I am dealing with 8 paired fastq files so I need to search it in all the 18 fastq Files I have?!

ADD REPLYlink written 4.5 years ago by Medhat8.2k
1

You should be able to tell which fastq file is the problem by when the error occurs and what the last alignment written was. Just grep for that last alignment's read name and you'll know the file. The problem read should be within ~128K of that (I think that's the buffer size bowtie2 uses).
 

ADD REPLYlink modified 4.5 years ago • written 4.5 years ago by Devon Ryan90k

ok I greped the last sequence like that

grep -r "FCC4U5HACXX:1:1101:2896:51676#AGTCAACA" ../

it suggested two files 

../s79757-11kb_1/s79757-11kb_1_good_reads_1.trimmed-L18-pair2.fastq:@FCC4U5HACXX:1:1101:2896:51676#AGTCAACA/2
../s79757-11kb_1/s79757-11kb_1_good_reads_1.trimmed-L18-pair1.fastq:@FCC4U5HACXX:1:1101:2896:51676#AGTCAACA/1

using the command 

 awk ' $0 ~ /~/ { print }' < s79757-11kb_1_good_reads_1.trimmed-L18-pair2.fastq

But no result !!!

ADD REPLYlink modified 4.5 years ago by RamRS21k • written 4.5 years ago by Medhat8.2k
1

get the line number with grep -n and then use awk to extract the next 100,000 (or so, these are estimated numbers!) reads from each into a new file. One of those files should then cause the error.
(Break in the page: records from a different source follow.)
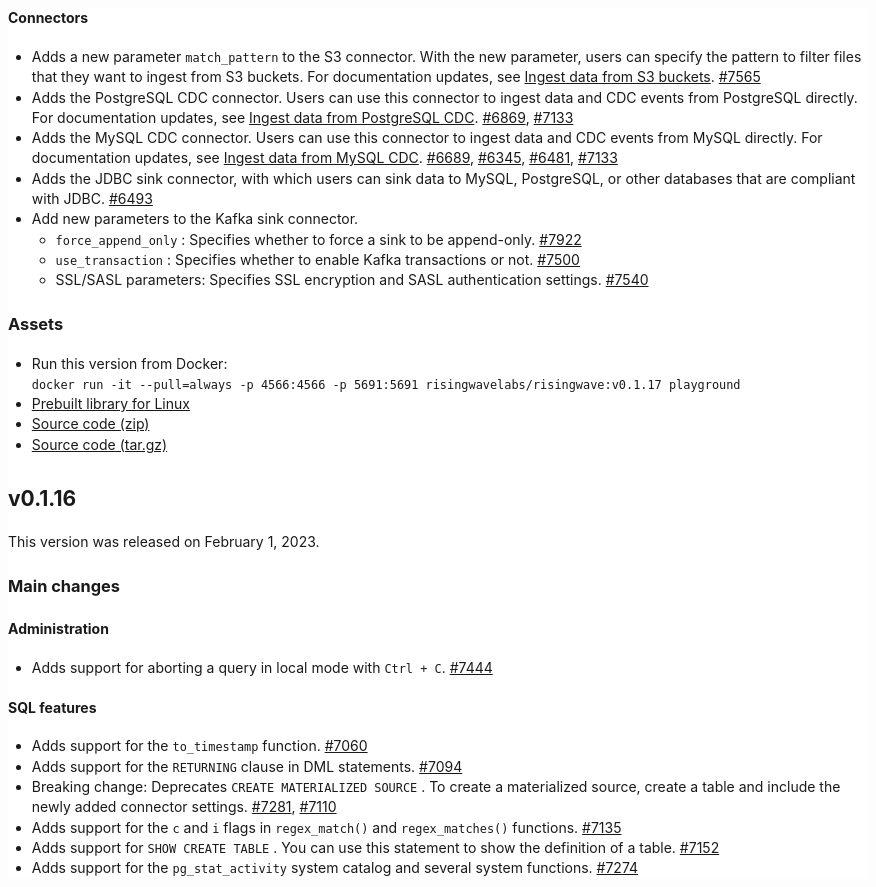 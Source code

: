 #### Connectors

- Adds a new parameter `match_pattern` to the S3 connector. With the new parameter, users can specify the pattern to filter files that they want to ingest from S3 buckets. For documentation updates, see [Ingest data from S3 buckets](/docs/current/ingest-from-s3/). [#7565](https://github.com/risingwavelabs/risingwave/pull/7565)
- Adds the PostgreSQL CDC connector. Users can use this connector to ingest data and CDC events from PostgreSQL directly. For documentation updates, see [Ingest data from PostgreSQL CDC](/docs/current/ingest-from-postgres-cdc/). [#6869](https://github.com/risingwavelabs/risingwave/pull/6869), [#7133](https://github.com/risingwavelabs/risingwave/pull/7133)
- Adds the MySQL CDC connector. Users can use this connector to ingest data and CDC events from MySQL directly. For documentation updates, see [Ingest data from MySQL CDC](/docs/current/ingest-from-mysql-cdc/). [#6689](https://github.com/risingwavelabs/risingwave/pull/6689), [#6345](https://github.com/risingwavelabs/risingwave/pull/6345), [#6481](https://github.com/risingwavelabs/risingwave/pull/6481), [#7133](https://github.com/risingwavelabs/risingwave/pull/7133)
- Adds the JDBC sink connector, with which users can sink data to MySQL, PostgreSQL, or other databases that are compliant with JDBC. [#6493](https://github.com/risingwavelabs/risingwave/pull/6493)
- Add new parameters to the Kafka sink connector.
  - `force_append_only` : Specifies whether to force a sink to be append-only. [#7922](https://github.com/risingwavelabs/risingwave/pull/7922)
  - `use_transaction` : Specifies whether to enable Kafka transactions or not. [#7500](https://github.com/risingwavelabs/risingwave/pull/7500)
  - SSL/SASL parameters: Specifies SSL encryption and SASL authentication settings. [#7540](https://github.com/risingwavelabs/risingwave/pull/7540)

### Assets

- Run this version from Docker:<br/>
    `docker run -it --pull=always -p 4566:4566 -p 5691:5691 risingwavelabs/risingwave:v0.1.17 playground`
- [Prebuilt library for Linux](https://github.com/risingwavelabs/risingwave/releases/download/v0.1.17/risingwave-v0.1.17-x86_64-unknown-linux.tar.gz)
- [Source code (zip)](https://github.com/risingwavelabs/risingwave/archive/refs/tags/v0.1.17.zip)
- [Source code (tar.gz)](https://github.com/risingwavelabs/risingwave/archive/refs/tags/v0.1.17.tar.gz)

## v0.1.16

This version was released on February 1, 2023.

### Main changes

#### Administration

- Adds support for aborting a query in local mode with `Ctrl + C`. [#7444](https://github.com/risingwavelabs/risingwave/pull/7444)

#### SQL features

- Adds support for the `to_timestamp` function. [#7060](https://github.com/risingwavelabs/risingwave/pull/7060)
- Adds support for the `RETURNING` clause in DML statements. [#7094](https://github.com/risingwavelabs/risingwave/pull/7094)
- Breaking change: Deprecates `CREATE MATERIALIZED SOURCE` . To create a materialized source, create a table and include the newly added connector settings. [#7281](https://github.com/risingwavelabs/risingwave/pull/7281), [#7110](https://github.com/risingwavelabs/risingwave/pull/7110)
- Adds support for the `c` and `i` flags in `regex_match()` and `regex_matches()` functions. [#7135](https://github.com/risingwavelabs/risingwave/pull/7135)
- Adds support for `SHOW CREATE TABLE` . You can use this statement to show the definition of a table. [#7152](https://github.com/risingwavelabs/risingwave/pull/7152)
- Adds support for the `pg_stat_activity` system catalog and several system functions. [#7274](https://github.com/risingwavelabs/risingwave/pull/7274)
ADD REPLYlink written 4.5 years ago by Devon Ryan90k

And then you can more easily use bowtie2's --upto and -s options to narrow down the region (in fact, you can use that to avoid using awk to subset the file).

ADD REPLYlink written 4.5 years ago by Devon Ryan90k

That's because I made a mistake. ~ is not the character you are looking for :-)

We should look for a pattern that matches non-Phred64 characters.

ADD REPLYlink written 4.5 years ago by RamRS21k

OP, did you find a solution to this?

ADD REPLYlink written 4.4 years ago by RamRS21k
3
gravatar for c.kraus
2.9 years ago by
c.kraus30
c.kraus30 wrote:

I struggled also several times with this kind of problem. Somehow (I don't know why) you may have a non-ascii character in your fastq file.

And for some reason (which I also don't know) bowtie2 explains that it has the ascii code "-126" which does not exist, as all ascii signs have to be positive.

It is relatively likely that you have non-ascii character in your quality lines of your fastq file.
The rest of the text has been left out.